Evangelization is askance of the point. By means of its trumpeted anxiety for “the future of the entire planet,” the synod works to strengthen Vatican standing as a claimant on the dispersal of undeserved wealth primarily from the abominable Western taxpayer. Apportionment is intended to pour off the societies that produced it and onto those whose cultures render them dependent on unbridled paternalism.

Anthropologist Roger Sandall described the “fortress theory” that keeps Amazonian Indians in the role of minors reliant on guardianship by the state and its adjutants: “Whatever is happening in the world around them, ethnic cultures should as far as possible be preserved unchanged. With the help of an army of administrative personnel, custodially responsible for seeing to it that they go on wanting the same things they have always wanted, their cultural heritage will be kept alive. Social change is bad—at least as it affects these picturesque tribal peoples—and should be stopped.”

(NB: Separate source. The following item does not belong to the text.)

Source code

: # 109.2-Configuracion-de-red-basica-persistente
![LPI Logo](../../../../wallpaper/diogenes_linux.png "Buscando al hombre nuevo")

As one example of that administrative army, Sandall cites the brigades supporting Indians on the Xingu reserve. The external affairs of that tribe alone are managed by “33 non-government organizations, bands of missionaries, anthropologists, well-wishers, journalists, doctors, and lawyers, both in Brazil and abroad.” Their internal interests are equally monitored and supervised by “a resident tribe of whites, composed of social scientists, doctors, teachers, nurses, biologists, and agronomists from all parts of Brazil.”

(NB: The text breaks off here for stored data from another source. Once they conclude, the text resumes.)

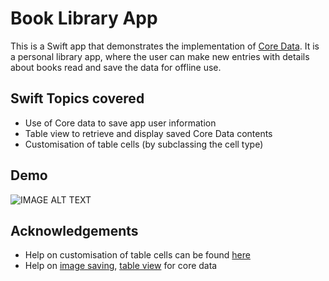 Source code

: # Book Library App

This is a Swift app that demonstrates the implementation of [Core Data](https://developer.apple.com/documentation/coredata). It is a personal library app, where the user can make new entries with details about books read and save the data for offline use.

## Swift Topics covered
- Use of Core data to save app user information
- Table view to retrieve and display saved Core Data contents
- Customisation of table cells (by subclassing the cell type)

## Demo

![IMAGE ALT TEXT](https://github.com/d-misra/Swift-Apps/blob/master/Project%202/Thumbnail.png)

<!-- https://stackoverflow.com/questions/11804820/embed-a-youtube-video  -->

## Acknowledgements

- Help on customisation of table cells can be found [here](https://stackoverflow.com/questions/26561461/outlets-cannot-be-connected-to-repeating-content-ios)
- Help on [image saving](https://medium.com/better-programming/how-to-save-an-image-to-core-data-with-swift-a1105ae2cf04), [table view](https://medium.com/ios-os-x-development/real-world-example-creating-a-journal-entry-app-with-core-data-in-swift-part-1-f77156a64497) for core data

For the Instrumentum Laboris to romanticize—as it does—any of the Indians as “free peoples” is deceitful, if not cynical. They are more accurately called wards of the state, served by Catholic agencies jockeying for position among other nongovernmental organizations under the jungle palms.

The Vatican wants to leverage its position as a key stakeholder—a word by which Catholic Relief Services (CRS) identifies itself—alongside the United Nation’s International Labor Office, the Pastoral Land Commission (CPT), and such advocacy-and-policy groups as Repórter Brazil, a band of progressive journalists, social scientists, and educators. (The CPT is a controversial organ of the Brazilian Catholic Church. Since its founding in 1972, it has drawn severe criticism from conservative bishops for disproportionate involvement in politics and close ties to the Marxist-dominated Workers’ Party.)

The word stakeholder implies vested interest—a possibility of gain, a benefit measured out in subsidies, direct funding, real estate, or other non-spiritual assets. A stakeholder’s job is never finished.

Bureaucrats need shoes. The modern Vatican needs The Poor in much the same way that today’s Democrat Party needs a permanent underclass. This year’s designated Poor are in the Amazon. The Instrumentum promises to extend its sympathies to “the other important biomes of our world: the Congo basin, the Mesoamerican Biological Corridor, the tropical forests of the Asia Pacific region ad Guarani Aquifer, among others.”

Between the lines of that promise is admission that the Amazon is simply the first stop on a longer tour. The Bergoglian camarilla is mapping out an itinerary for a global road show of environmental sufferings. The “Church with an Amazonian face” will travel the planet’s biomes chanting doxologies to Mother Earth and the “ancient wisdom” of peoples who tread lightly on her—barefoot and without benefit of the internal combustion engine.

This Vatican is smitten with Nature, a phantasm of its own devising—an eternal Form plucked from the realm of Ideas. The synod’s preliminary manifesto repeats the word nature some 20-plus times. Only say the word and your grasping Western soul shall be healed.